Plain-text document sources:
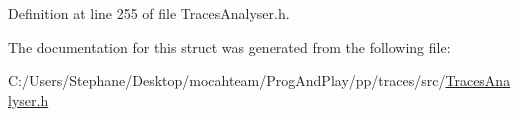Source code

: Definition at line 255 of file Traces\+Analyser.\+h.



The documentation for this struct was generated from the following file\+:\begin{DoxyCompactItemize}
\item 
C\+:/\+Users/\+Stephane/\+Desktop/mocahteam/\+Prog\+And\+Play/pp/traces/src/\hyperlink{_traces_analyser_8h}{Traces\+Analyser.\+h}\end{DoxyCompactItemize}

> YOUR INSTRUCTIONS:
Work out how many lines in the records include "Traces". Only the number should be given.

> EXERCISE RESPONSE:
2